On July 12, 1989, A.S.C. spent the night with J.A. and C.F., another female child from day camp, at defendant's home. The three children slept on a pull-out sofa-bed. A.S.C. slept in stretch pants, a skirt and a top which she had been wearing. A.S.C. *354 testified that while she was lying on her side in the bed, defendant put his leg on her legs and pressed his "private parts" against her "backside." She stated further that defendant also rubbed her stomach.
II
Defendant contends that he is entitled to a new trial because the prosecutor's closing argument denigrated the defense, the defendant and defense counsel to such an extent that he was deprived of a fair trial. To support this argument, defendant refers to the following statements made by the prosecutor:
Mr. DeMarco has said things to you that are frankly outrageous. He told you that you would be branding Mr. Acker if you find him guilty of violating these two little girls. You're not branding anybody, ladies and gentlemen. You're vindicating the law. That's what your job is. If he's to be branded as a child molester, he held that brand himself. Don't feel any collective guilt for your verdict in this case, ladies and gentlemen.
* * * * * * * *
You know, we got all this stuff about whether it was April, whether it was March. Mr. DeMarco is all upset that somehow we misled him in thinking it was April. He's the one that asked M.M.R. whether it could possibly have been March or could possibly have been May. He's the one. She's the little girl.

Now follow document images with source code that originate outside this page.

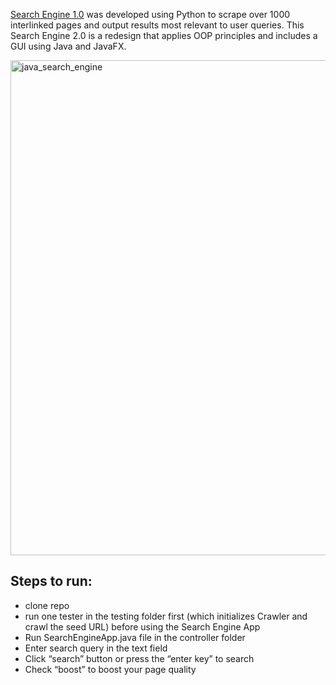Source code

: [Search Engine 1.0](https://github.com/yantang01/search-engine-1.0) was developed using Python to scrape over 1000 interlinked pages and output results most relevant to user queries. This Search Engine 2.0 is a redesign that applies OOP principles and includes a GUI using Java and JavaFX.

<img width="792" alt="java_search_engine" src="https://github.com/user-attachments/assets/41259298-7fe6-4473-90c1-ba14151bbeb9" />

## Steps to run:

- clone repo
- run one tester in the testing folder first (which initializes Crawler and crawl the seed URL) before using the Search Engine App
- Run SearchEngineApp.java file in the controller folder
- Enter search query in the text field
- Click “search” button or press the “enter key” to search
- Check “boost” to boost your page quality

Three and a half months later she doesn't remember exactly what day it was that it happened. But she'll never forget what it was that happened to her. He reconstructed what they did in April. The crux of that testimony, ladies and gentlemen I think Mrs. Acker admitted it was that M.M.R. lied. That's what she said on the stand, she must have lied. M.M.R. just made this whole story up? It never happened because I reconstructed what happened in April. I went back in my head three and a half months and using the old Elk's calendar I was able to determine [M.M.R.] never slept here in April.
And then Mr. DeMarco stands up and makes a statement that was absolutely preposterous. If it happened in March or if it happened in May, don't convict Mr. Acker because that would be terribly unfair. He thought this was April, he was charged with it. Unfair to Mr. Acker? Mr. Acker should walk out of here because he sexually molested a girl a day earlier than he thought he was accused of molesting her? That's outrageous, absolutely outrageous.
The prosecutor also argued to the jury that it was the function of the jury to protect the children by stating:
Every group in the country seems to have a spokesman. Now it doesn't make any difference what group, racial groups, religious groups. All kinds of groups *355 have spokesmen, people marching up to the when anyone [sic] offends them except children. We do have some special laws to protect them. Those laws are only as good as the juries that are willing to enforce them. Albeit, it will be a difficult decision if you find him guilty beyond a reasonable doubt to say it, it sure it will. [sic] It's going to be tough. But it's not going to be any tougher than turning your back on these three little kids who did what they were taught to do. They were taught to report it, tell about it. They had the courage to come in here and tell you about it. Give them some justice folks.